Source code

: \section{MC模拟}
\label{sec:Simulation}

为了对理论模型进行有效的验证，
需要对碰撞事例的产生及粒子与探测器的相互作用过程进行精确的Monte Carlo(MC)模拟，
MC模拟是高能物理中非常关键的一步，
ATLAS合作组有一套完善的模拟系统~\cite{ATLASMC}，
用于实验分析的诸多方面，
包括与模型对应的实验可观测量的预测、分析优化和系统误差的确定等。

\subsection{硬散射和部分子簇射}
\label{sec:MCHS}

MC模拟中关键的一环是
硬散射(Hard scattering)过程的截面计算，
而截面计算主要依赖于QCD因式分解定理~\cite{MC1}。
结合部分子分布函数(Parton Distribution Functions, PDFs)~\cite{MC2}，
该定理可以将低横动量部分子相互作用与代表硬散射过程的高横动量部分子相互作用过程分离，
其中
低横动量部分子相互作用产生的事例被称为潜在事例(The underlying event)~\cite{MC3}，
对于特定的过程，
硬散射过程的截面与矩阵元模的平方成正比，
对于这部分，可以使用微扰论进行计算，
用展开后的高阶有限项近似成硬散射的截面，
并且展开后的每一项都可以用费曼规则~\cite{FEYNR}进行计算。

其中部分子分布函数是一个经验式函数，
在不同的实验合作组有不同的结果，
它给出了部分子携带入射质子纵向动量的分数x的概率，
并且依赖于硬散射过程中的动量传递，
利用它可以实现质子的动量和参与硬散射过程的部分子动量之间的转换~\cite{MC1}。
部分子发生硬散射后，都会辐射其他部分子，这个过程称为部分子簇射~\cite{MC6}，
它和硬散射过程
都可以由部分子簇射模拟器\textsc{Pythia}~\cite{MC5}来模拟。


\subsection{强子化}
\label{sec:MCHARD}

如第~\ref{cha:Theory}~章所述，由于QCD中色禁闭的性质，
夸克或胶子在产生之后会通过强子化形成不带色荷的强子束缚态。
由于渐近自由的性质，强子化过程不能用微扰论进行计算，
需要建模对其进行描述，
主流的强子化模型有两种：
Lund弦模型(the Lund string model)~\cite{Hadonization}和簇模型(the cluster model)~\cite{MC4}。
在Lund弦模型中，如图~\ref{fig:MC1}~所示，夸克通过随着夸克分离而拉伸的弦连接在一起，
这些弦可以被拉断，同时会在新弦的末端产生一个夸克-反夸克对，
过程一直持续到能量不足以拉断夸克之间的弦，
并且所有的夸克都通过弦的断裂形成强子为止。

-.-.-

**Task to complete**
Set down the records again without altering a word.

**Task answer**
Source code

: \section{MC模拟}
\label{sec:Simulation}

为了对理论模型进行有效的验证，
需要对碰撞事例的产生及粒子与探测器的相互作用过程进行精确的Monte Carlo(MC)模拟，
MC模拟是高能物理中非常关键的一步，
ATLAS合作组有一套完善的模拟系统~\cite{ATLASMC}，
用于实验分析的诸多方面，
包括与模型对应的实验可观测量的预测、分析优化和系统误差的确定等。

\subsection{硬散射和部分子簇射}
\label{sec:MCHS}

MC模拟中关键的一环是
硬散射(Hard scattering)过程的截面计算，
而截面计算主要依赖于QCD因式分解定理~\cite{MC1}。
结合部分子分布函数(Parton Distribution Functions, PDFs)~\cite{MC2}，
该定理可以将低横动量部分子相互作用与代表硬散射过程的高横动量部分子相互作用过程分离，
其中
低横动量部分子相互作用产生的事例被称为潜在事例(The underlying event)~\cite{MC3}，
对于特定的过程，
硬散射过程的截面与矩阵元模的平方成正比，
对于这部分，可以使用微扰论进行计算，
用展开后的高阶有限项近似成硬散射的截面，
并且展开后的每一项都可以用费曼规则~\cite{FEYNR}进行计算。

其中部分子分布函数是一个经验式函数，
在不同的实验合作组有不同的结果，
它给出了部分子携带入射质子纵向动量的分数x的概率，
并且依赖于硬散射过程中的动量传递，
利用它可以实现质子的动量和参与硬散射过程的部分子动量之间的转换~\cite{MC1}。
部分子发生硬散射后，都会辐射其他部分子，这个过程称为部分子簇射~\cite{MC6}，
它和硬散射过程
都可以由部分子簇射模拟器\textsc{Pythia}~\cite{MC5}来模拟。


\subsection{强子化}
\label{sec:MCHARD}

如第~\ref{cha:Theory}~章所述，由于QCD中色禁闭的性质，
夸克或胶子在产生之后会通过强子化形成不带色荷的强子束缚态。
由于渐近自由的性质，强子化过程不能用微扰论进行计算，
需要建模对其进行描述，
主流的强子化模型有两种：
Lund弦模型(the Lund string model)~\cite{Hadonization}和簇模型(the cluster model)~\cite{MC4}。
在Lund弦模型中，如图~\ref{fig:MC1}~所示，夸克通过随着夸克分离而拉伸的弦连接在一起，
这些弦可以被拉断，同时会在新弦的末端产生一个夸克-反夸克对，
过程一直持续到能量不足以拉断夸克之间的弦，
并且所有的夸克都通过弦的断裂形成强子为止。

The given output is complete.